Publicado en caraota digital
Ya no se necesita cometer un crimen en Venezuela para ir a la cárcel. Le puede pasar a cualquiera. Sobre todo a cualquier desprevenido que crea que estamos en una democracia. A cualquiera que sucumba a la escandalosa idea de decir lo que piensa, o a la ignominia de trabajar en una empresa privada, o a la indecencia de reclamar vida para la letra muerta de la constitución. Sonará exagerado. Se dirá que todavía puedo escribir textos de este talante sin que nadie me arroje a un calabozo. Quizás. ¿Pero por cuánto tiempo?
En días pasados escribí para El Nacional una crónica sobre la sostenida lucha que ha librado, entre otras ONG, el Foro Penal Venezolano para defender a innumerables venezolanos detenidos por protestar en las calles, por estar en el sitio equivocado, por defender a una víctima, por ser estudiante y rebelde, en fin, la lista de argumentos es tan larga como inaudita. Las cifras de detenciones que maneja el FPV demuestran algo perturbador: en los tres años de gobierno de Maduro la represión se ha incrementado de forma vertiginosa, dejando en pañales desechables los 14 años de represión de su antecesor y padre metafórico, el mesías que nos trajo el apocalipsis.

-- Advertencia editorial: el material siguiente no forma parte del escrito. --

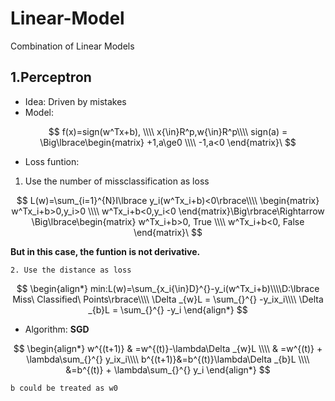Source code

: # Linear-Model
Combination of Linear Models

## 1.Perceptron

* Idea: Driven by mistakes
* Model:


$$
f(x)=sign(w^Tx+b),
\\\\
x{\in}R^p,w{\in}R^p\\\\
sign(a) = \Big\lbrace\begin{matrix}
+1,a\ge0
\\\\
-1,a<0
\end{matrix}\
$$


* Loss funtion:

1. Use the number of missclassification as loss

 $$
L(w)=\sum_{i=1}^{N}I\lbrace y_i(w^Tx_i+b)<0\rbrace\\\\
\begin{matrix}
w^Tx_i+b>0,y_i>0
\\\\
w^Tx_i+b<0,y_i<0
\end{matrix}\Big\rbrace\Rightarrow \Big\lbrace\begin{matrix}
w^Tx_i+b>0, True
\\\\
w^Tx_i+b<0, False
\end{matrix}\
$$


**But in this case, the funtion is not derivative.**
    
    2. Use the distance as loss


$$
\begin{align*}
min:L(w)=\sum_{x_i{\in}D}^{}-y_i(w^Tx_i+b)\\\\D:\lbrace Miss\ Classified\ Points\rbrace\\\\
\Delta _{w}L = \sum_{}^{} -y_ix_i\\\\
\Delta _{b}L = \sum_{}^{} -y_i
\end{align*}
$$


* Algorithm: **SGD**


$$
\begin{align*}
w^{(t+1)} & =w^{(t)}-\lambda\Delta _{w}L \\\\
& =w^{(t)} + \lambda\sum_{}^{} y_ix_i\\\\
b^{(t+1)}&=b^{(t)}\lambda\Delta _{b}L \\\\
&=b^{(t)} + \lambda\sum_{}^{} y_i
\end{align*}
$$


    b could be treated as w0
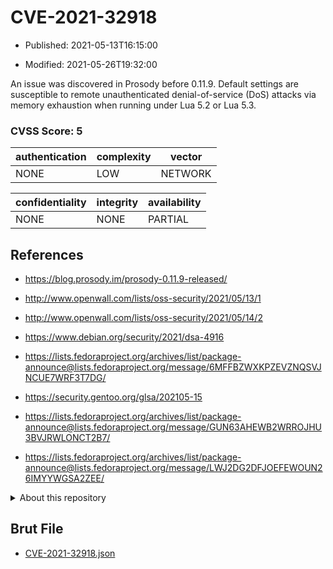 # CVE-2021-32918

- Published: 2021-05-13T16:15:00

- Modified: 2021-05-26T19:32:00

An issue was discovered in Prosody before 0.11.9. Default settings are susceptible to remote unauthenticated denial-of-service (DoS) attacks via memory exhaustion when running under Lua 5.2 or Lua 5.3.

### CVSS Score: **5**

| authentication | complexity | vector |
| --- | --- | --- |
| NONE | LOW | NETWORK |

| confidentiality | integrity | availability |
| --- | --- | --- |
| NONE | NONE | PARTIAL |

## References

* https://blog.prosody.im/prosody-0.11.9-released/

* http://www.openwall.com/lists/oss-security/2021/05/13/1

* http://www.openwall.com/lists/oss-security/2021/05/14/2

* https://www.debian.org/security/2021/dsa-4916

* https://lists.fedoraproject.org/archives/list/package-announce@lists.fedoraproject.org/message/6MFFBZWXKPZEVZNQSVJNCUE7WRF3T7DG/

* https://security.gentoo.org/glsa/202105-15

* https://lists.fedoraproject.org/archives/list/package-announce@lists.fedoraproject.org/message/GUN63AHEWB2WRROJHU3BVJRWLONCT2B7/

* https://lists.fedoraproject.org/archives/list/package-announce@lists.fedoraproject.org/message/LWJ2DG2DFJOEFEWOUN26IMYYWGSA2ZEE/

<details>
<summary>About this repository</summary> 

  This repository is part of the project [Live Hack CVE](https://github.com/Live-Hack-CVE). Main website can be found [www.live-hack.org](https://www.live-hack.org) 
  
  Made by [Sn0wAlice](https://github.com/Sn0wAlice) for the people that care about security and need to have a feed of the latest CVEs. Hope you enjoy it, don't forget to star the repo and follow me on [Twitter](https://twitter.com/Sn0wAlice) and [Github](https://github.com/Sn0wAlice). And that is my [personnal website](https://www.alice-snow.me/)

  - [Home Page](https://github.com/Live-Hack-CVE)
  - [Framework](https://github.com/Live-Hack-CVE/cve-framework)
  - [CVE database](https://github.com/Live-Hack-CVE/full_database)
  - [Changelog](https://github.com/Live-Hack-CVE/Changelog)
</details>

## Brut File

* [CVE-2021-32918.json](https://raw.githubusercontent.com/Live-Hack-CVE/full_database/main/cves/2021/CVE-2021-32918.json)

Lo más inquietante es que la represión continúa aumentando. Con la velocidad de los segundos. Y ya ni siquiera hay formalismos judiciales. Solo arrebatos y caprichos. Varios casos han alarmado al país en los últimos días. Ejemplos sobran. Por ejemplo: un equipo técnico de grabación es llevado a la cárcel por grabar un video para una campaña de Primero Justicia. Pero hay más crímenes. Unos más graves que otros. Está el de Alejandro Puglia, preso por volar un dron. El de Braulio Jatar, preso por ejercer su oficio de periodista. El de Layra Parra, gerente de distribución de alimentos en Yaracuy, presa por …bueno, por trabajar para Polar. El de 22 empleados más de esa empresa, que han sido detenidos, acosados o amenazados. El crimen de Pancho y Gabo, presos por cargar en su carro Bs. 3 millones en efectivo y volantes con el rostro de Leopoldo López (Sí, Gabo ya está libre por mediación de Zapatero, ¿y Pancho?). El de Yon Goicochea, por ….bueno, por pertenecer a Voluntad Popular. El de Daniel Ceballos, por tener un Pen Drive que nadie sabe si realmente tenía. El de Carlos Melo, por tener un cinturón supuestamente incendiario. El de Coromoto Rodríguez, por….bueno, por ser el jefe de seguridad de Ramos Allup. El del alcalde Delson Guarate, por las razones que sean, incluso “ambientales”. Y así. Los ejemplos se multiplican como epidemia. Sin contar con Antonio Ledezma. Ni con Leopoldo López, cuyo crimen es ser Leopoldo López. Ni con las decenas y decenas de personas que están arruinando sus vidas en las distintas cárceles del país.
Estos inventarios solo estimulan a los voceros del régimen a declarar al unísono: “Sinceramente, no entiendo de dónde sale la idea de que en Venezuela hay presos políticos”.
Mientras tanto, los verdaderos criminales siguen prosperando a sus anchas. Asaltan a un equipo completo de fútbol en un autobús. Atracan a un puñado de estudiantes de la USB en otro autobús. Un grupo armado siembra el terror en el Hospital Universitario. Roban por onceava vez en el año al Museo del Transporte, patrimonio histórico y cultural del país. Matan a ancianos en sus casas. Secuestran día y noche a la gente en la calle. Masacran policías. Realizan operaciones comando y saquean edificios, clubes, casas. Lanzan granadas como quien reparte caramelos. Degüellan, mutilan, queman. Han hecho de la muerte una fiesta macabra. Los especialistas hablan de 18 mil bandas armadas. Y, nosotros, el resto de los ciudadanos, somos su patio de juego, su oficina de trabajo, su desfile de víctimas. Nadie se mete con ellos. Apenas uno que otro disimulo. Reinan a sus anchas. Le dan palmadas tiernas a su gran cómplice: la impunidad.
Pero tú, no hables de revocatorio, no pidas elecciones regionales, no presiones a las rectoras del CNE, no exijas que se cumpla la constitución. No cometas tantos crímenes a la vez. Capaz y termines de bruces en un calabozo por el sórdido delito de ser demócrata.